Monday, May 18, 2009

Chateau Petite Village - Pomerol


We awoke to slightly cloudy skies, but by late morning they faded away and we were treated to another sunny blue sky with a high of around 68 F. After a pleasant breakfast with Bernard, we packed our luggage and said good-bye, but not before buying 2 bottles of his wine – 2003 to drink now and 2005 to save – as well as 2 of the boxed bottles of merlot salt he was selling. We then headed towards our destination in Pomerol, passing Ausone and Cheval Blanc along the way – both estates I was privileged to visit last April.
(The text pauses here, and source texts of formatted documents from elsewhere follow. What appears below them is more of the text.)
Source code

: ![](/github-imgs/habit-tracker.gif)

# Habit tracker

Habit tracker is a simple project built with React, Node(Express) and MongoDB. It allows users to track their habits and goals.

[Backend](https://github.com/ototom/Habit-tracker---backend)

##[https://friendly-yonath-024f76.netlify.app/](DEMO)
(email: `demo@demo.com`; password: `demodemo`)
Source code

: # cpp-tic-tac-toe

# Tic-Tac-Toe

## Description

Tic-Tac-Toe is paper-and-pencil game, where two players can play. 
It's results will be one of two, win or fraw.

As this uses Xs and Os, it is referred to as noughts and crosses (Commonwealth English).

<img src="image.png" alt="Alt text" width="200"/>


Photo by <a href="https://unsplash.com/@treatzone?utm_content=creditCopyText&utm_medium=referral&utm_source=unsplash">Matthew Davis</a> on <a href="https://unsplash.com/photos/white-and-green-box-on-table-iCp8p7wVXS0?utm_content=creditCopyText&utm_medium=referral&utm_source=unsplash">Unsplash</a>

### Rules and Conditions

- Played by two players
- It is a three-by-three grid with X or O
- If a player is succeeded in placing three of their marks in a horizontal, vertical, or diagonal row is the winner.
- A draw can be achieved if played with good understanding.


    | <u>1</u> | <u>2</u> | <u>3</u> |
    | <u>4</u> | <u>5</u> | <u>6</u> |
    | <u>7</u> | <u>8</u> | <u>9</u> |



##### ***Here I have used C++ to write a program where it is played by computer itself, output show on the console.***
We then drove to Chateau Petite Village – a short 10 minute drive through the vineyards, and were greeted by Lori Julia, the PR director who provided an excellent tour of the winery. Originally from San Francisco, Lori spoke excellent English with an American accent. She explained that the rather strange name of the chateau of “petite village” came from the fact that the center of Pomerol was once thought to have been near the chateau. Indeed Pomerol is tiny – consisting of one small main street and a beautiful church. However, all around the village you can see famous names such as Petrus and Le Pin. Lori pointed out these properties to us while we walked around the Petite Village vineyards – the origins of which were thought to be planted in the 18th century.

With only 800 hectares of vineyards in the Pomerol AOC and 140 producers, most are quite small. Petite Village is one of the larger ones with 11 hectares arranged in a triangle shape on gravel, clay, and the distinct red iron pan rock of the region. With 75% planted to merlot, the vines are single guyot with 1.5 to 1.3 spacing and yield 4 to 6 bunches per vine. They achieve 35 hectoliters per hectare and employee lutte raisonnĂ©e viticulture. An interesting fact that Lori shared was that Pomerol is the most expensive vineyard land in Bordeaux ranging from $60k to $2 million Euros per hectare – which calculates out to around $300E per vine. However, Pomerol is not filled with the massive and ancient castles of other regions – but has smaller wineries, with many looking like fancy barns.

At Petite Village, the grapes are picked by hand with the first triage (selection) in the field and another very careful one in the cellar using a sorting table with an elevator that gently lifts the grapes at each phase along the way. They are destemmed, but not crushed and gently transported to new, square, black, cement fermentation tanks (the winery has just been refurbished and looks like a work of art). The tanks are built in different sizes – though it doesn’t show from the outside – to accommodate different sized lots. All grapes are fermented separately by lot and varietal. Indigenous yeast is used with a 3 day cold soak, 10-15 day alcoholic fermentation at 29C, and a post maceration – causing total maceration time to last around 20 days. Pigeage and pump-overs are conducted 3 – 4 times per day. Lori showed us the pigeage pole which looked rather like a large steel pogo-stick.

After fermentation the free run juice is pumped to barrel, while the remainder is pressed with a vertical basket press. ML takes place in barrel with the Chateau Petite Village first label receiving 60-70% new oak for 14-16 months with medium toast. They rack 3 times, adding SO2 as needed. They blend in Jan/Feb in stainless steel tank and fine with egg whites at the same time. The wine is then placed back into barrel before being bottled in April using a mobile bottling line – which is common for smaller wineries in both Pomerol and St. Emilion. There are only 5 full-time employees at Petite Village, though they are part of the famous AXA Millesimes group of 8 European wineries.

We tasted the 2004 and 2005 Ch. Petite Village and found the first to be a dark red garnet with a spicy fruitcake nose and earth, herbs and anise on the palate with fine tannins. It was made in the softer more elegant style of Pomerol, but had the leaner herbal edge of the cooler 2004 vintage. The 2005 was a much darker red-black color with a cassis/plum nose and palate, great velvety tannins and firm structure and med++ acid. Definitely a more concentrated wine, but still possessing the finesse of Pomerol.